** Opening AVAILABLE DATA block **

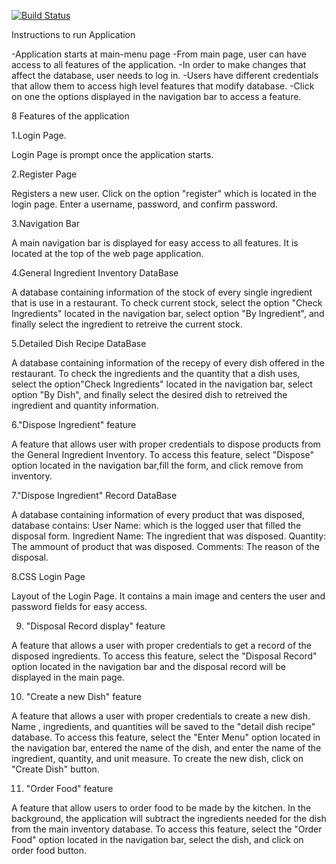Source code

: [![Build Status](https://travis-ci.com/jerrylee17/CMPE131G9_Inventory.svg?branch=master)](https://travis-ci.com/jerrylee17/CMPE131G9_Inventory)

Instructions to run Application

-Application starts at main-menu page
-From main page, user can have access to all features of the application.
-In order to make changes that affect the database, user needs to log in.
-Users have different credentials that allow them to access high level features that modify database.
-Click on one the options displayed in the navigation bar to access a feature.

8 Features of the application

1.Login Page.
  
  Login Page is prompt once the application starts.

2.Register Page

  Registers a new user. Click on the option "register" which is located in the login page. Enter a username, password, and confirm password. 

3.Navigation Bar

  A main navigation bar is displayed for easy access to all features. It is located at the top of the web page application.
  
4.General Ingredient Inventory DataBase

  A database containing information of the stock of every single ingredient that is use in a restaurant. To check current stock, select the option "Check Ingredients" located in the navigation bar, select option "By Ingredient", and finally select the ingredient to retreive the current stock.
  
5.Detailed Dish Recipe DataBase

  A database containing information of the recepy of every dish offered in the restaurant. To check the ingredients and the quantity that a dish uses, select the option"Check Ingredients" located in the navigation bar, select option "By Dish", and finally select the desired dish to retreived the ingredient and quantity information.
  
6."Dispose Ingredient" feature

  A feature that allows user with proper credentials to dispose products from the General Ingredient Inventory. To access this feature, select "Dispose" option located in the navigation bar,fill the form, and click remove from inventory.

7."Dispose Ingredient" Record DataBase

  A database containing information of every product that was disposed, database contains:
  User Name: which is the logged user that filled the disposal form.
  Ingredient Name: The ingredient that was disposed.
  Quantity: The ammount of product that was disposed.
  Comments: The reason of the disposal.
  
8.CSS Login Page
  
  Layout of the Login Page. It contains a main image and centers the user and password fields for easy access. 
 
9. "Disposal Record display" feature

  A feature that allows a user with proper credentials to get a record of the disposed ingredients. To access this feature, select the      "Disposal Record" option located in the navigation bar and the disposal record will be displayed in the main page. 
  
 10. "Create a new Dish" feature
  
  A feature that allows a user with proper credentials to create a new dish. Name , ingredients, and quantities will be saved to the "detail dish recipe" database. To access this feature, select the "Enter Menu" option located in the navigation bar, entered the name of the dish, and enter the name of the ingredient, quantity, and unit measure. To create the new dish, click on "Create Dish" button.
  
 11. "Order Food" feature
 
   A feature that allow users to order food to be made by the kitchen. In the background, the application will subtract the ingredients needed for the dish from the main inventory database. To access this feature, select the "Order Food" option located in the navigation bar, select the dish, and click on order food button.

** Closing AVAILABLE DATA block **
** Opening AVAILABLE DATA block **

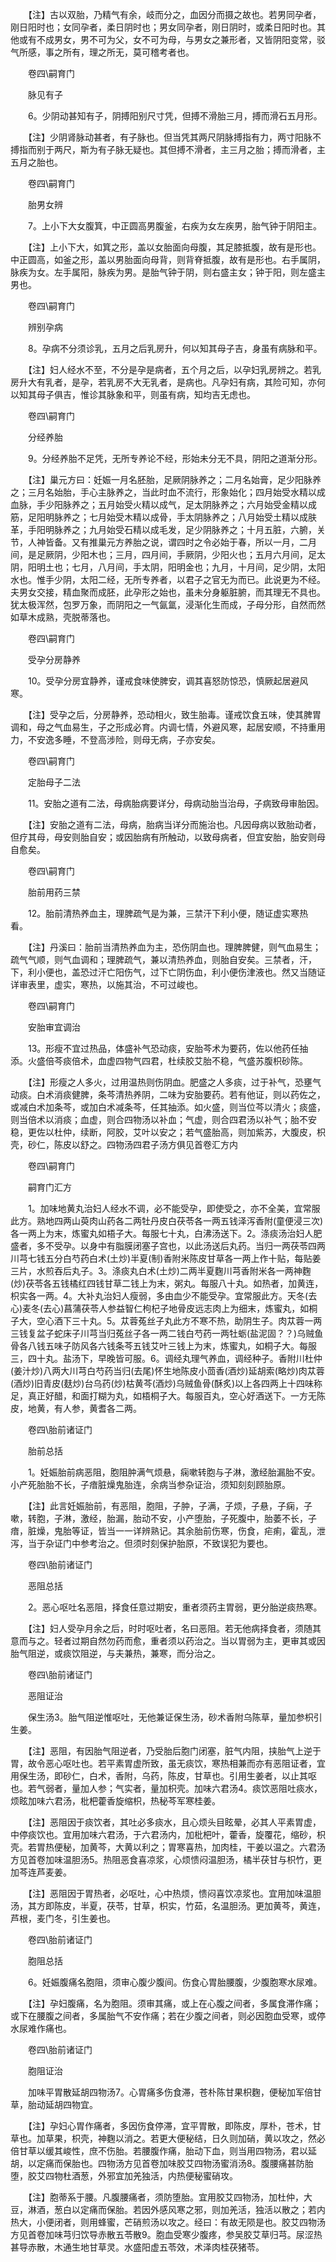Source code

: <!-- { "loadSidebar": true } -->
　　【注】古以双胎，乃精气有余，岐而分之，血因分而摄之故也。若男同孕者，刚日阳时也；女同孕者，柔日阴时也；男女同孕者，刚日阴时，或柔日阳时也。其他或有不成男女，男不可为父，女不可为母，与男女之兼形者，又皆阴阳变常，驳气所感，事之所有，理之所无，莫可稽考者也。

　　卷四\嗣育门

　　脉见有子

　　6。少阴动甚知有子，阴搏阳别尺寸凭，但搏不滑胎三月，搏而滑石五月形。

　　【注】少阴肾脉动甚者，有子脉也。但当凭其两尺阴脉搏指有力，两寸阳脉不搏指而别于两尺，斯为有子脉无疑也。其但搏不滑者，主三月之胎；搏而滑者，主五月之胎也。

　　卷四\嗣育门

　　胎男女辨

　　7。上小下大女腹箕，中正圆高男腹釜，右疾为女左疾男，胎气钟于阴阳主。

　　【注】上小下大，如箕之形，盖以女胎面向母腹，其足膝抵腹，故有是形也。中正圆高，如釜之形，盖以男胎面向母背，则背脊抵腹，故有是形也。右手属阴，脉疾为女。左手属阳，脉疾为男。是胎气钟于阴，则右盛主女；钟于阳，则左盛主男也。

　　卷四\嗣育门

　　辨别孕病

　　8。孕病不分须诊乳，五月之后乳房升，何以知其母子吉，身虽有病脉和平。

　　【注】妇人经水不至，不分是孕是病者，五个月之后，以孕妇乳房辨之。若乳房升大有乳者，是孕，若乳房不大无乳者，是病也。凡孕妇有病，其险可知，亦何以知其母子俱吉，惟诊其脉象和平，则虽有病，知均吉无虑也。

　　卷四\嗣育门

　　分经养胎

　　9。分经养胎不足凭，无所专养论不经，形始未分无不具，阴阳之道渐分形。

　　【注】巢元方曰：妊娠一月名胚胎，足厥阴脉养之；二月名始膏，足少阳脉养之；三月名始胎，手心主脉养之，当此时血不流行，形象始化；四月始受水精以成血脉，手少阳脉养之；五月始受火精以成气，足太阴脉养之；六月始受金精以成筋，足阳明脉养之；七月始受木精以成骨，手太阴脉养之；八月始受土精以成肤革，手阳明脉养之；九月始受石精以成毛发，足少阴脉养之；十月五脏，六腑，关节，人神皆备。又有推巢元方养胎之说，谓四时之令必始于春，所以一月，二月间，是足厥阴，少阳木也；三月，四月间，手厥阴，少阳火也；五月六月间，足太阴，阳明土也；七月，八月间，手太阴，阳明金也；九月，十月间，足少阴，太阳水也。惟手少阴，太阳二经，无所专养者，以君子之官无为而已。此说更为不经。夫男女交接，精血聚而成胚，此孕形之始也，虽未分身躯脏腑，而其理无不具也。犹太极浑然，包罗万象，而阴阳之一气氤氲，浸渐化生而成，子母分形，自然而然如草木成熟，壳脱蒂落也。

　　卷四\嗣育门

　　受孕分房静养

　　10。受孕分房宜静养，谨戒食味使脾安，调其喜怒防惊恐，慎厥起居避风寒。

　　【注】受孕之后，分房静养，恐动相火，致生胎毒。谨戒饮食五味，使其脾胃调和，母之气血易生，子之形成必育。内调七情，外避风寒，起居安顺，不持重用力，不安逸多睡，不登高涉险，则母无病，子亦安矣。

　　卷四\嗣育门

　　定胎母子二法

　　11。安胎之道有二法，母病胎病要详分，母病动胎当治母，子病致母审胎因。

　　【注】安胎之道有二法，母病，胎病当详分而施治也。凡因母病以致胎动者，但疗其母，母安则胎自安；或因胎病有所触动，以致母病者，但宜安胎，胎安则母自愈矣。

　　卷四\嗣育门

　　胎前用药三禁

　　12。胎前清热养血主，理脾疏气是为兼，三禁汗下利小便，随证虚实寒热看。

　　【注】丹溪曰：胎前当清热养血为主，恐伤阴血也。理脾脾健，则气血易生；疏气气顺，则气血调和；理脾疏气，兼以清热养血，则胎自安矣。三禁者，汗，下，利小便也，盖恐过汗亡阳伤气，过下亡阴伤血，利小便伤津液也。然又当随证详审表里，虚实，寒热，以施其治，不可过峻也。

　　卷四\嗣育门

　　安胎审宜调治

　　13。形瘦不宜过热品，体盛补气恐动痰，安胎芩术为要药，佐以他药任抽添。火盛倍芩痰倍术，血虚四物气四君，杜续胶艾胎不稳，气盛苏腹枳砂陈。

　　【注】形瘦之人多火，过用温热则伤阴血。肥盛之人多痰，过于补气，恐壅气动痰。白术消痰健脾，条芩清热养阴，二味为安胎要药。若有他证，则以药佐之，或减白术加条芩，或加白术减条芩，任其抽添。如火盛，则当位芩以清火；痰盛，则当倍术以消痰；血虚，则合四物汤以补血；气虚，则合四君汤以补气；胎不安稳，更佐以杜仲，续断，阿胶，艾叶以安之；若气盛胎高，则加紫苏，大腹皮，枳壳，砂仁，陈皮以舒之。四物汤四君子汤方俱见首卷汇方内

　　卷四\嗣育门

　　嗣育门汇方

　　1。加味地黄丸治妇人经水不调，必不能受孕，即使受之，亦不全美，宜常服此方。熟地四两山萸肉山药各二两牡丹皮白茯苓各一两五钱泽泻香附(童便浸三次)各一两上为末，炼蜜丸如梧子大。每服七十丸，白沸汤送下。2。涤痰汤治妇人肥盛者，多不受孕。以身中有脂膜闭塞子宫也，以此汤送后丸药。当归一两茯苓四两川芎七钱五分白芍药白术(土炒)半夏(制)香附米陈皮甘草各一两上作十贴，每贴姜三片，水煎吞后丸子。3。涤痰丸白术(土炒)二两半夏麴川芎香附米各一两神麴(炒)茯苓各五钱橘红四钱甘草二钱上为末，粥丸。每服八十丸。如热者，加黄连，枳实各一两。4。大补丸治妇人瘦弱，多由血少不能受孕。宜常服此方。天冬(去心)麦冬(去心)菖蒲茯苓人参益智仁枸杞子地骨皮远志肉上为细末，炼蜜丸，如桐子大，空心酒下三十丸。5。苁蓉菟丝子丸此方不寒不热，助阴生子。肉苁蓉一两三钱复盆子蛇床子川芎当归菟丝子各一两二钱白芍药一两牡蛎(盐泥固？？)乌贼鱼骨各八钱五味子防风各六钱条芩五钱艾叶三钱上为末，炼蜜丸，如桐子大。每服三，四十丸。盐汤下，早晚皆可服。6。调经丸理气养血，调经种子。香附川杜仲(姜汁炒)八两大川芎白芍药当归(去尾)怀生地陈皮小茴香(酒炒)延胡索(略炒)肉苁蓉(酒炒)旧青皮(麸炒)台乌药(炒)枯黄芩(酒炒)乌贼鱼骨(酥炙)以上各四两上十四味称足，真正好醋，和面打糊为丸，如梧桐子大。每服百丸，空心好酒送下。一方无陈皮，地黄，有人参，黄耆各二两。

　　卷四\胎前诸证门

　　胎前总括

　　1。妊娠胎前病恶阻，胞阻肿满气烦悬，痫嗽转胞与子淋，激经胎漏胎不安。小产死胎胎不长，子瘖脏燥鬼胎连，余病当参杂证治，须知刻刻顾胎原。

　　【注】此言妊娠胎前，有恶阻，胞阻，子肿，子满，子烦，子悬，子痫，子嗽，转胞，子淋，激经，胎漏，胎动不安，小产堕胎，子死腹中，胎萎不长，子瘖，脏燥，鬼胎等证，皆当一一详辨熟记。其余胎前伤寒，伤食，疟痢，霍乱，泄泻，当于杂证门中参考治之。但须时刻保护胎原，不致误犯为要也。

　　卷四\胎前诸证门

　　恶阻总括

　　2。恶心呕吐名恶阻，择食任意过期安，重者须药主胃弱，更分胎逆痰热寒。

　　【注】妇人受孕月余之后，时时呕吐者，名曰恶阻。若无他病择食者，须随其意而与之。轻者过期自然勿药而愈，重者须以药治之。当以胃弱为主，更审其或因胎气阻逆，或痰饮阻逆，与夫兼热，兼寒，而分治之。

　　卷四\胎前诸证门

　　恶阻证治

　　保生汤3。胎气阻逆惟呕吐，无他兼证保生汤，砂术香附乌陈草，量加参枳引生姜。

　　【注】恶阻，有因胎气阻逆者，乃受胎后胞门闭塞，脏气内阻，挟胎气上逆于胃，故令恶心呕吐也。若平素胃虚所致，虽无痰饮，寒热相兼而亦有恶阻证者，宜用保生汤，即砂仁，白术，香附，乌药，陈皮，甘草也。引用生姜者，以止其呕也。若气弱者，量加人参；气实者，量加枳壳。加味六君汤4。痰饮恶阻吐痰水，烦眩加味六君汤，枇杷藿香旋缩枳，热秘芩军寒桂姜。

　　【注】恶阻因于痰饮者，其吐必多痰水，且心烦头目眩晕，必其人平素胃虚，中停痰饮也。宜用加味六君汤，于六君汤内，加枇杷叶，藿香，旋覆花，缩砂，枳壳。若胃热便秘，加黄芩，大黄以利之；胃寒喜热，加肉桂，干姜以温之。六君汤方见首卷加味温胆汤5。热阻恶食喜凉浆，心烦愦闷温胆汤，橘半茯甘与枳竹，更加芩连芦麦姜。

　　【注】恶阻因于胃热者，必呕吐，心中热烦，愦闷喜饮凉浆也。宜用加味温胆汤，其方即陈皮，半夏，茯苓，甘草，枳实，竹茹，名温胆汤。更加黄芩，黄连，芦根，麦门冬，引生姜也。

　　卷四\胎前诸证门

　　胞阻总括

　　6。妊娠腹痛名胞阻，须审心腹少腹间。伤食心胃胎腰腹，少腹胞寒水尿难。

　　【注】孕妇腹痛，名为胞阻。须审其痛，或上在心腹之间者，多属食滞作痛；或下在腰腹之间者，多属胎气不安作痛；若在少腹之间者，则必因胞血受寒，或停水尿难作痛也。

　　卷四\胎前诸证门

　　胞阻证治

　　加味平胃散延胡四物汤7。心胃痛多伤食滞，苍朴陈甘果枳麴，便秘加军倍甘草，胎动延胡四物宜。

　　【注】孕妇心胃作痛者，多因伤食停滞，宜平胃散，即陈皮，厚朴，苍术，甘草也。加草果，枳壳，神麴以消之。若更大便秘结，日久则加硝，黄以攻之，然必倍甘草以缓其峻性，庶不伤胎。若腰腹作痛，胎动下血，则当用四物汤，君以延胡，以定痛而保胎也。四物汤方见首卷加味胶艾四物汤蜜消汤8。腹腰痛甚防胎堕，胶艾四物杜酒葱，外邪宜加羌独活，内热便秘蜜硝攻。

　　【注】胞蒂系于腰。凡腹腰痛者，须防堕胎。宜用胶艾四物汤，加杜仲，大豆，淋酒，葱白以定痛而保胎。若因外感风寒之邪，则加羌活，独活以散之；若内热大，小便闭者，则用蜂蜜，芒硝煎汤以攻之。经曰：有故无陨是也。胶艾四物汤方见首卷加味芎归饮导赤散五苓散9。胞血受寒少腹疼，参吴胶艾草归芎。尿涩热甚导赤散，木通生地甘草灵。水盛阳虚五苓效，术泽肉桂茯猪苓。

** Closing AVAILABLE DATA block **

*EXERCISE PROMPT:* Scan the material and collect every line that contains "easy".

*YOUR SOLUTION:*
  A main navigation bar is displayed for easy access to all features. It is located at the top of the web page application.
  Layout of the Login Page. It contains a main image and centers the user and password fields for easy access. 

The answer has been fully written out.